VANCOUVER, CANADA—For most of the past 5000 years, the hunter-gatherers known as the Aleuts have lived on Sanak Island off the southern coast of Alaska, surviving on the local fish and marine mammals they caught as well as clams and mussels collected in the intertidal zone around their island. Now after constructing some of the most elaborate food webs ever built, a research team has begun to reveal how the Aleuts fit in as a top predator in the island ecosystem. In short, the Aleuts weren’t picky eaters, consuming about one-quarter of the different species on and around Sanak Island. But by being such “supergeneralists”, the research team suggests, they were likely able to keep the ecosystem stable because they would switch prey when a particular species became endangered, and thus harder to catch or collect.
“This is our first detailed picture of how humans fit into food webs,” ecologist Jennifer Dunne of the Santa Fe Institute in New Mexico said here yesterday at a symposium on the topic at the annual meeting of the American Association for the Advancement of Science (which publishes ScienceNOW). “It is the first time that the roles of humans as predators are explicitly compared to the roles of other predators in food webs.”
As part of a National Science Foundation-funded research effort known as the Sanak Biocomplexity Project, Dunne and her colleagues have collected and analyzed a wide variety of data on Sanak Island’s ecology and its human inhabitants, including archaeological and written evidence on the Aleuts. For example, ancient middens, essentially preserved dumps of food waste such as bones and shells, were studied to glean the historical diets of the Aleuts. The researchers ultimately determined what each species was eating, and what was eating it, linking individual food chains together into an overall food web.
Dunne and her colleagues have created two such food webs, one limited to species connected to the intertidal zone (above left) and a broader one, which includes birds and additional fish, looking at the whole marine ecosystem (above right). In the intertidal food web, for example, the Aleuts ate the highest number of different prey, 50 of 171 species, with a sea fish and marine crab taking the next slots, consuming 39 and 37 species respectively. In the marine food web, however, the Pacific cod takes the top spot, munching on 124 of the 513 species, although the Aleuts aren’t far behind with a diet encompassing 122 species. Dunne noted that 96% of the species in the Sanak Island marine food web they’ve built are within two feeding links to the Aleuts. They “were very tightly connected to nearly all the species in the marine ecosystem,” she says. “The Aleuts were positioned to have great effects on local diversity.”

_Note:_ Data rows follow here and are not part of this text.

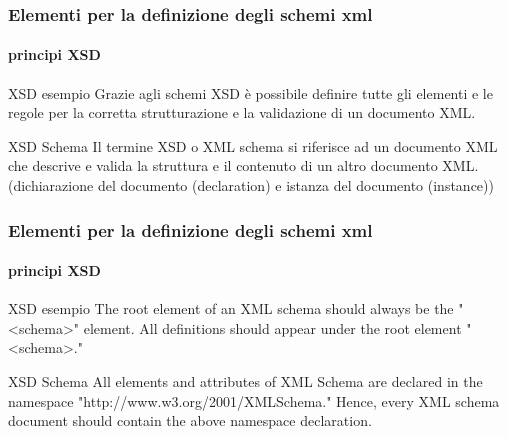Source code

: \begin{frame}
    \frametitle{Elementi per la definizione degli schemi xml}
    \framesubtitle{principi XSD}
    \addtocounter{nframe}{1}

    \begin{block}{XSD esempio}
        Grazie agli schemi XSD è possibile definire tutte gli elementi e le regole per la corretta strutturazione e la validazione di un documento XML.
    \end{block}

    \begin{block}{XSD Schema}
        Il termine XSD o XML schema si riferisce ad un documento XML che descrive e valida la struttura e il contenuto di un altro documento XML.
        (dichiarazione del documento (declaration) e istanza del documento (instance))
    \end{block}
    
\end{frame}


\begin{frame}
    \frametitle{Elementi per la definizione degli schemi xml}
    \framesubtitle{principi XSD}
    \addtocounter{nframe}{1}

    \begin{block}{XSD esempio}
         The root element of an XML schema should always be the "<schema>" element. All definitions should appear under the root element "<schema>."
    \end{block}

    \begin{block}{XSD Schema}
        All elements and attributes of XML Schema are declared in the namespace "http://www.w3.org/2001/XMLSchema." Hence, every XML schema document should contain the above namespace declaration.
    \end{block}
    
\end{frame}


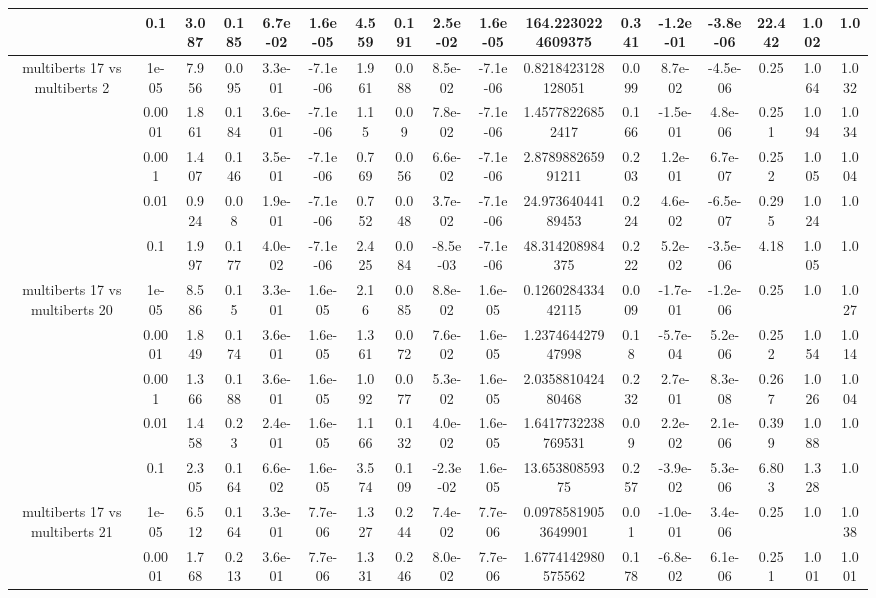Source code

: \begin{tabular}{|c|c|c|c|c|c|c|c|c|c|c|c|c|c|c|c|c|}
 & 0.1 & 3.087 & 0.185 & 6.7e-02 & 1.6e-05 & 4.559 & 0.191 & 2.5e-02 & 1.6e-05 & 164.2230224609375 & 0.341 & -1.2e-01 & -3.8e-06 & 22.442 & 1.002 & 1.0 \\
\hline
\multirow{5}{*}{multiberts 17 vs multiberts 2} & 1e-05 & 7.956 & 0.095 & 3.3e-01 & -7.1e-06 & 1.961 & 0.088 & 8.5e-02 & -7.1e-06 & 0.8218423128128051 & 0.099 & 8.7e-02 & -4.5e-06 & 0.25 & 1.064 & 1.032 \\
 & 0.0001 & 1.861 & 0.184 & 3.6e-01 & -7.1e-06 & 1.15 & 0.09 & 7.8e-02 & -7.1e-06 & 1.45778226852417 & 0.166 & -1.5e-01 & 4.8e-06 & 0.251 & 1.094 & 1.034 \\
 & 0.001 & 1.407 & 0.146 & 3.5e-01 & -7.1e-06 & 0.769 & 0.056 & 6.6e-02 & -7.1e-06 & 2.878988265991211 & 0.203 & 1.2e-01 & 6.7e-07 & 0.252 & 1.005 & 1.004 \\
 & 0.01 & 0.924 & 0.08 & 1.9e-01 & -7.1e-06 & 0.752 & 0.048 & 3.7e-02 & -7.1e-06 & 24.97364044189453 & 0.224 & 4.6e-02 & -6.5e-07 & 0.295 & 1.024 & 1.0 \\
 & 0.1 & 1.997 & 0.177 & 4.0e-02 & -7.1e-06 & 2.425 & 0.084 & -8.5e-03 & -7.1e-06 & 48.314208984375 & 0.222 & 5.2e-02 & -3.5e-06 & 4.18 & 1.005 & 1.0 \\
\hline
\multirow{5}{*}{multiberts 17 vs multiberts 20} & 1e-05 & 8.586 & 0.15 & 3.3e-01 & 1.6e-05 & 2.16 & 0.085 & 8.8e-02 & 1.6e-05 & 0.126028433442115 & 0.009 & -1.7e-01 & -1.2e-06 & 0.25 & 1.0 & 1.027 \\
 & 0.0001 & 1.849 & 0.174 & 3.6e-01 & 1.6e-05 & 1.361 & 0.072 & 7.6e-02 & 1.6e-05 & 1.237464427947998 & 0.18 & -5.7e-04 & 5.2e-06 & 0.252 & 1.054 & 1.014 \\
 & 0.001 & 1.366 & 0.188 & 3.6e-01 & 1.6e-05 & 1.092 & 0.077 & 5.3e-02 & 1.6e-05 & 2.035881042480468 & 0.232 & 2.7e-01 & 8.3e-08 & 0.267 & 1.026 & 1.004 \\
 & 0.01 & 1.458 & 0.23 & 2.4e-01 & 1.6e-05 & 1.166 & 0.132 & 4.0e-02 & 1.6e-05 & 1.6417732238769531 & 0.09 & 2.2e-02 & 2.1e-06 & 0.399 & 1.088 & 1.0 \\
 & 0.1 & 2.305 & 0.164 & 6.6e-02 & 1.6e-05 & 3.574 & 0.109 & -2.3e-02 & 1.6e-05 & 13.65380859375 & 0.257 & -3.9e-02 & 5.3e-06 & 6.803 & 1.328 & 1.0 \\
\hline
\multirow{5}{*}{multiberts 17 vs multiberts 21} & 1e-05 & 6.512 & 0.164 & 3.3e-01 & 7.7e-06 & 1.327 & 0.244 & 7.4e-02 & 7.7e-06 & 0.09785819053649901 & 0.01 & -1.0e-01 & 3.4e-06 & 0.25 & 1.0 & 1.038 \\
 & 0.0001 & 1.768 & 0.213 & 3.6e-01 & 7.7e-06 & 1.331 & 0.246 & 8.0e-02 & 7.7e-06 & 1.6774142980575562 & 0.178 & -6.8e-02 & 6.1e-06 & 0.251 & 1.001 & 1.001 \\

\end{tabular}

Despite that, there’s no evidence that predation by the Aleuts drove any species to extinction, which Dunne attributes to their penchant for regularly switching food sources depending on the season, weather, and availability of various prey. Pointing out that the human appetite for bluefin tuna is currently driving the species to extinction, Dunne notes that the Aleutian way is a sharp contrast to much of the world today where rarity of a food increases its value and, consequently, demand for it.
The analysis by Dunne and her colleagues is rare and valuable in that it “puts people in the food web,” says fisheries expert Andrew Trites of the University of British Columbia in Vancouver, who also participated in the AAAS symposium.